Geraldine Dufour, the Head of Counselling at the University Counselling Service, informed TCS, “Intermitting can be a very difficult time for students. As a collegiate university, the University of Cambridge provides both centralised support for instance through the UCS and through the Disability Resource Centre, as well as college specific support through a variety of roles such as tutors, college nurses, chaplains and other specialist staff…Intermitting is first and foremost a college matter.”

According to Cambridge Speaks Its Mind, “one of the major problems of Cambridge’s welfare system is that it is still focussed, first and foremost, on academic achievement rather than personal wellbeing. This of course flies in the face of the common-sense conclusion that if students are happy and healthy they will do well – and this need not be a first… We feel that there should be a minimum reasonable standard of training for all those involved in college and departmental welfare… What we need are more compassionate and student focussed regulations on intermission, which are transparent and apply equally to all colleges – the disparity in provision and attitudes is a problem here.”

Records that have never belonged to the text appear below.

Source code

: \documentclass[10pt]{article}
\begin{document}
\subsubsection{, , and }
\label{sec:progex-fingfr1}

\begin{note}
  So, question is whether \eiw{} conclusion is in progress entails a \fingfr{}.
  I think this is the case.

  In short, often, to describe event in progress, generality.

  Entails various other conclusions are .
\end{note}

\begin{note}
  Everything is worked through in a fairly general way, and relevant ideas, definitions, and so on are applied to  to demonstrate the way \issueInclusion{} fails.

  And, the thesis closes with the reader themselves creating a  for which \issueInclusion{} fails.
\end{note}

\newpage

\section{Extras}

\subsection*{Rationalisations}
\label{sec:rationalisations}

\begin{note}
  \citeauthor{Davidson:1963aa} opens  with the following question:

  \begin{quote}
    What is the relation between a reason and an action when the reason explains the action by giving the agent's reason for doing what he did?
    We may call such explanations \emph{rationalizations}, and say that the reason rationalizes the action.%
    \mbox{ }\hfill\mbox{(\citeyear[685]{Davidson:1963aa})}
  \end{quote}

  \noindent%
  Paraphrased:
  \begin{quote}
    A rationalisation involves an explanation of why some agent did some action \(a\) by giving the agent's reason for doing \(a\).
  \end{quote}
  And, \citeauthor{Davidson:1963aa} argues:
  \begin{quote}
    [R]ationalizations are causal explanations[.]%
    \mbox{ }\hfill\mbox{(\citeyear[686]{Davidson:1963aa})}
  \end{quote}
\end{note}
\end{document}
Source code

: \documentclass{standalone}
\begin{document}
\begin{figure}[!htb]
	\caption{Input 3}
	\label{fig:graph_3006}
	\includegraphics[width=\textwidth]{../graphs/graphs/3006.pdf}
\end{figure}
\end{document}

In 2011/12, a petition was initiated by the ‘Degrading is Degrading’ (DiD) Campaign – part of the Disabled Students’ Campaign – that aimed to remove the requirement for intermitting students to reside outside of Cambridge, to establish university-wide regulations reducing the disparities between colleges in this process, and to rename the process then known officially as ‘degrading’ to something with less negative connotations. It received 1681 signatures. As a result of this petition, the system was renamed in the Statutes and Ordinances of the University, from ‘degrading’ to ‘disregarding terms’.

Less evident is the unification of college welfare policies into a standard policy for the University. It is claimed that flexibility is needed to account for intrinsic differences between colleges (including size, location and the availability of sustained support).

Esther Leighton, who was previously a Disabled Student’s Officer for the University involved with the campaign, told TCS: “The DiD campaign had some huge successes, but there is still a phenomenal amount to do… The name change was a symptom of a problem with the system, and while the name has changed and some aspects of the system have, more should be done to improve the experience of intermitted students.”

Helen Hoogewerf-McComb, CUSU Welfare & Rights Officer, said to TCS: “For many students, intermitting is a productive step which allows them to graduate with a degree that represents their ability, not their circumstances. It is vital that students who are considering this option are provided with the information and support necessary to make their own decisions, and face as few barriers as possible that might prevent them from taking otherwise helpful action.”

Referencing the ‘Degrading is Degrading’ Campaign, and last year’s ‘Students Deserve Better’ project, Hoogewerf-McComb went on to say: “Recent years have seen real change in the process once known as “degrading”, but there is still work left to do. CUSU continues to campaign to ensure that all students who intermit receive fair treatment, clear guidance and a high standard of support. We also run the Student Advice Service which works with individual students, empowering them to make informed decisions about intermission and a range of other issues.”